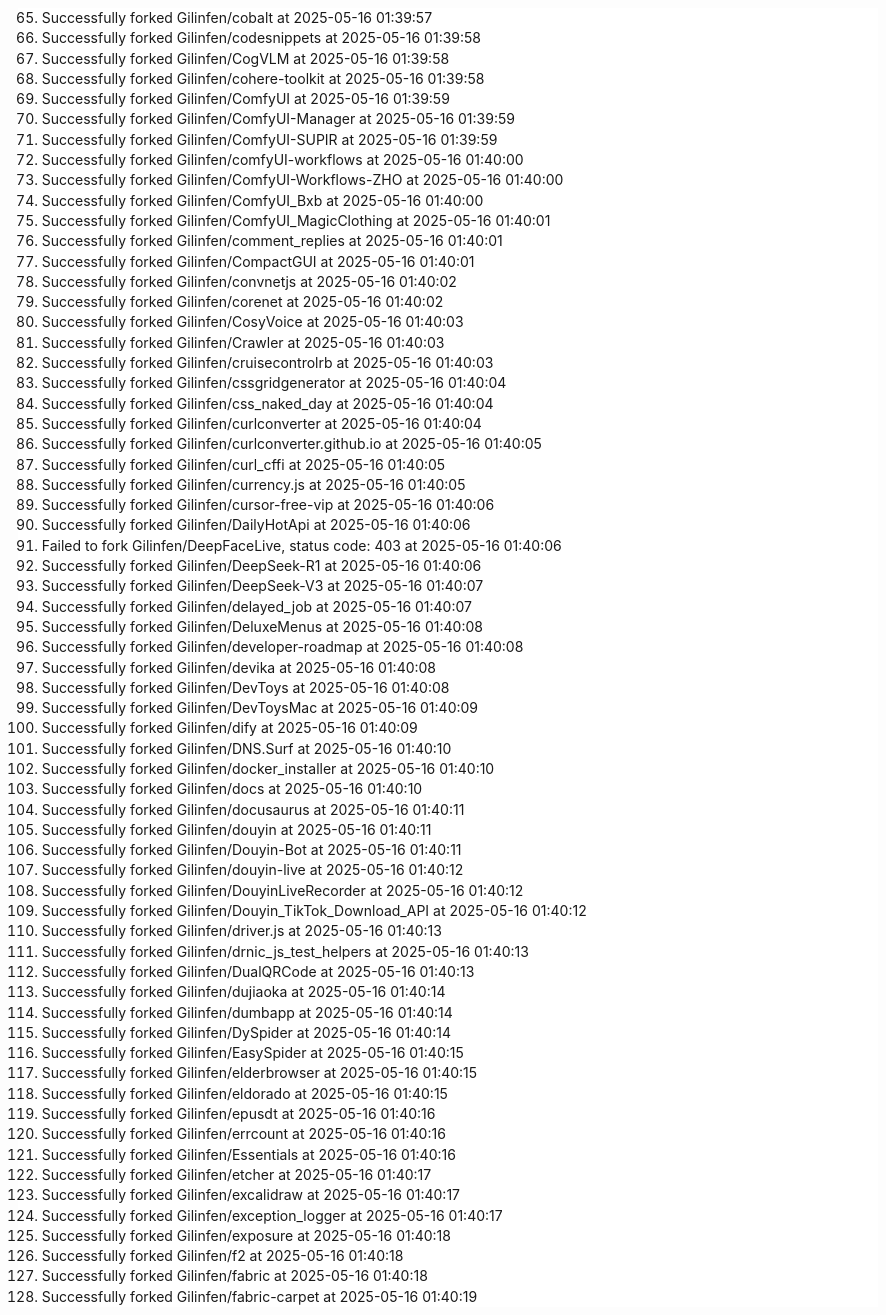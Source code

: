 65. Successfully forked Gilinfen/cobalt at 2025-05-16 01:39:57
66. Successfully forked Gilinfen/codesnippets at 2025-05-16 01:39:58
67. Successfully forked Gilinfen/CogVLM at 2025-05-16 01:39:58
68. Successfully forked Gilinfen/cohere-toolkit at 2025-05-16 01:39:58
69. Successfully forked Gilinfen/ComfyUI at 2025-05-16 01:39:59
70. Successfully forked Gilinfen/ComfyUI-Manager at 2025-05-16 01:39:59
71. Successfully forked Gilinfen/ComfyUI-SUPIR at 2025-05-16 01:39:59
72. Successfully forked Gilinfen/comfyUI-workflows at 2025-05-16 01:40:00
73. Successfully forked Gilinfen/ComfyUI-Workflows-ZHO at 2025-05-16 01:40:00
74. Successfully forked Gilinfen/ComfyUI_Bxb at 2025-05-16 01:40:00
75. Successfully forked Gilinfen/ComfyUI_MagicClothing at 2025-05-16 01:40:01
76. Successfully forked Gilinfen/comment_replies at 2025-05-16 01:40:01
77. Successfully forked Gilinfen/CompactGUI at 2025-05-16 01:40:01
78. Successfully forked Gilinfen/convnetjs at 2025-05-16 01:40:02
79. Successfully forked Gilinfen/corenet at 2025-05-16 01:40:02
80. Successfully forked Gilinfen/CosyVoice at 2025-05-16 01:40:03
81. Successfully forked Gilinfen/Crawler at 2025-05-16 01:40:03
82. Successfully forked Gilinfen/cruisecontrolrb at 2025-05-16 01:40:03
83. Successfully forked Gilinfen/cssgridgenerator at 2025-05-16 01:40:04
84. Successfully forked Gilinfen/css_naked_day at 2025-05-16 01:40:04
85. Successfully forked Gilinfen/curlconverter at 2025-05-16 01:40:04
86. Successfully forked Gilinfen/curlconverter.github.io at 2025-05-16 01:40:05
87. Successfully forked Gilinfen/curl_cffi at 2025-05-16 01:40:05
88. Successfully forked Gilinfen/currency.js at 2025-05-16 01:40:05
89. Successfully forked Gilinfen/cursor-free-vip at 2025-05-16 01:40:06
90. Successfully forked Gilinfen/DailyHotApi at 2025-05-16 01:40:06
91. Failed to fork Gilinfen/DeepFaceLive, status code: 403 at 2025-05-16 01:40:06
92. Successfully forked Gilinfen/DeepSeek-R1 at 2025-05-16 01:40:06
93. Successfully forked Gilinfen/DeepSeek-V3 at 2025-05-16 01:40:07
94. Successfully forked Gilinfen/delayed_job at 2025-05-16 01:40:07
95. Successfully forked Gilinfen/DeluxeMenus at 2025-05-16 01:40:08
96. Successfully forked Gilinfen/developer-roadmap at 2025-05-16 01:40:08
97. Successfully forked Gilinfen/devika at 2025-05-16 01:40:08
98. Successfully forked Gilinfen/DevToys at 2025-05-16 01:40:08
99. Successfully forked Gilinfen/DevToysMac at 2025-05-16 01:40:09
100. Successfully forked Gilinfen/dify at 2025-05-16 01:40:09
101. Successfully forked Gilinfen/DNS.Surf at 2025-05-16 01:40:10
102. Successfully forked Gilinfen/docker_installer at 2025-05-16 01:40:10
103. Successfully forked Gilinfen/docs at 2025-05-16 01:40:10
104. Successfully forked Gilinfen/docusaurus at 2025-05-16 01:40:11
105. Successfully forked Gilinfen/douyin at 2025-05-16 01:40:11
106. Successfully forked Gilinfen/Douyin-Bot at 2025-05-16 01:40:11
107. Successfully forked Gilinfen/douyin-live at 2025-05-16 01:40:12
108. Successfully forked Gilinfen/DouyinLiveRecorder at 2025-05-16 01:40:12
109. Successfully forked Gilinfen/Douyin_TikTok_Download_API at 2025-05-16 01:40:12
110. Successfully forked Gilinfen/driver.js at 2025-05-16 01:40:13
111. Successfully forked Gilinfen/drnic_js_test_helpers at 2025-05-16 01:40:13
112. Successfully forked Gilinfen/DualQRCode at 2025-05-16 01:40:13
113. Successfully forked Gilinfen/dujiaoka at 2025-05-16 01:40:14
114. Successfully forked Gilinfen/dumbapp at 2025-05-16 01:40:14
115. Successfully forked Gilinfen/DySpider at 2025-05-16 01:40:14
116. Successfully forked Gilinfen/EasySpider at 2025-05-16 01:40:15
117. Successfully forked Gilinfen/elderbrowser at 2025-05-16 01:40:15
118. Successfully forked Gilinfen/eldorado at 2025-05-16 01:40:15
119. Successfully forked Gilinfen/epusdt at 2025-05-16 01:40:16
120. Successfully forked Gilinfen/errcount at 2025-05-16 01:40:16
121. Successfully forked Gilinfen/Essentials at 2025-05-16 01:40:16
122. Successfully forked Gilinfen/etcher at 2025-05-16 01:40:17
123. Successfully forked Gilinfen/excalidraw at 2025-05-16 01:40:17
124. Successfully forked Gilinfen/exception_logger at 2025-05-16 01:40:17
125. Successfully forked Gilinfen/exposure at 2025-05-16 01:40:18
126. Successfully forked Gilinfen/f2 at 2025-05-16 01:40:18
127. Successfully forked Gilinfen/fabric at 2025-05-16 01:40:18
128. Successfully forked Gilinfen/fabric-carpet at 2025-05-16 01:40:19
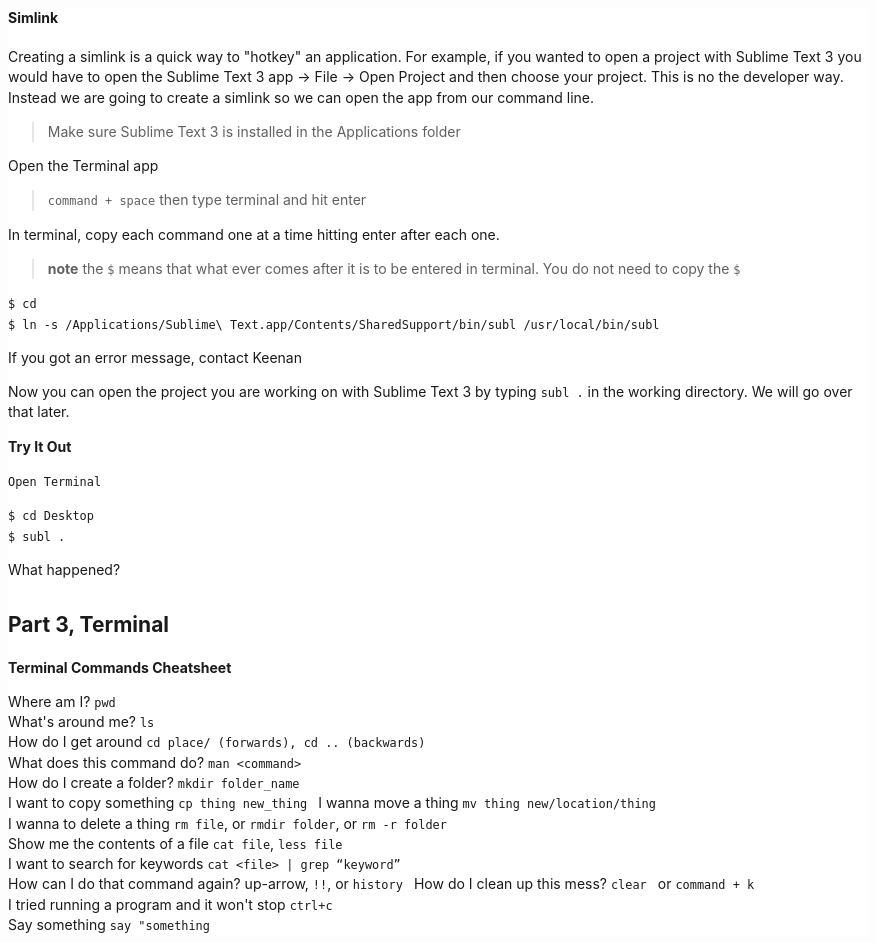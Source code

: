 #### Simlink

Creating a simlink is a quick way to "hotkey" an application. For example, if you wanted to open a project with Sublime Text 3
you would have to open the Sublime Text 3 app -> File -> Open Project and then choose your project. This is no the developer way. 
Instead we are going to create a simlink so we can open the app from our command line.

 > Make sure Sublime Text 3 is installed in the Applications folder
 
 Open the Terminal app
 > `command + space` then type terminal and hit enter
 
In terminal, copy each command one at a time hitting enter after each one.
> **note** the `$` means that what ever comes after it is to be entered in terminal. You do not need to copy the `$`

``` 
$ cd
$ ln -s /Applications/Sublime\ Text.app/Contents/SharedSupport/bin/subl /usr/local/bin/subl
```
 
 If you got an error message, contact Keenan
 
 Now you can open the project you are working on with Sublime Text 3 by typing `subl .` in the working directory. We will go over that later.
 
 **Try It Out**
 
 `Open Terminal`
 ```$xslt
$ cd Desktop
$ subl .
```

What happened?
 
 
 ## Part 3, Terminal
 
 **Terminal Commands Cheatsheet**
 
 Where am I? `pwd `        
 What's around me? `ls`         
 How do I get around `cd place/ (forwards), cd .. (backwards)`            
 What does this command do? `man <command>`           
 How do I create a folder? `mkdir folder_name `            
 I want to copy something `cp thing new_thing `
 I wanna move a thing `mv thing new/location/thing `            
 I wanna to delete a thing `rm file`, or `rmdir folder`, or `rm -r folder`              
 Show me the contents of a file `cat file`, `less file`              
 I want to search for keywords `cat <file> | grep “keyword” `         
 How can I do that command again? up-arrow, `!!`, or `history `
 How do I clean up this mess? `clear ` or `command + k`         
 I tried running a program and it won't stop `ctrl+c`      
 Say something `say "something`    
 
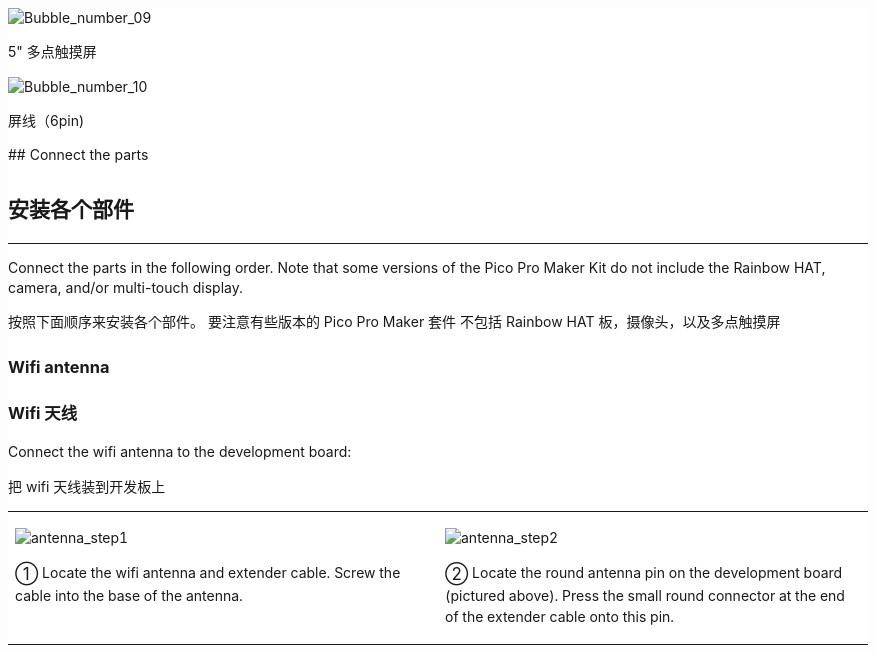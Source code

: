 </tr>

<tr>

<td>

![Bubble_number_09](https://developer.android.google.cn/things/images/common/bubble-numbers/Bubble_number_09.png)

5" 多点触摸屏</td>

<td>

![Bubble_number_10](https://developer.android.google.cn/things/images/common/bubble-numbers/Bubble_number_10.png)

屏线（6pin)</td>

</tr>

</tbody>

</table>
## Connect the parts

## 安装各个部件
* * *

Connect the parts in the following order. Note that some versions of the Pico Pro Maker Kit do not include the Rainbow HAT, camera, and/or multi-touch display.

按照下面顺序来安装各个部件。 要注意有些版本的 Pico Pro Maker 套件 不包括 Rainbow HAT 板，摄像头，以及多点触摸屏

### Wifi antenna

### Wifi 天线

Connect the wifi antenna to the development board:

把 wifi 天线装到开发板上 
<table>

<tbody>

<tr>

<td style="width:450px;">

![antenna_step1](https://developer.android.google.cn/things/images/imx7d-kit/antenna_step1.jpg)

<span style="font-size:1.2em; vertical-align: middle;">①</span> Locate the wifi antenna and extender cable. Screw the cable into the base of the antenna.</td>

<td style="width:450px;">

![antenna_step2](https://developer.android.google.cn/things/images/imx7d-kit/antenna_step2.jpg)

<span style="font-size:1.2em; vertical-align: middle;">②</span> Locate the round antenna pin on the development board (pictured above). Press the small round connector at the end of the extender cable onto this pin.</td>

Required work:
Output only an exact transcription of the lines above from the one with "79. Successfully forked" up to and including the one with "82. Successfully forked".

Worked solution:
79. Successfully forked Gilinfen/corenet at 2025-05-16 01:40:02
80. Successfully forked Gilinfen/CosyVoice at 2025-05-16 01:40:03
81. Successfully forked Gilinfen/Crawler at 2025-05-16 01:40:03
82. Successfully forked Gilinfen/cruisecontrolrb at 2025-05-16 01:40:03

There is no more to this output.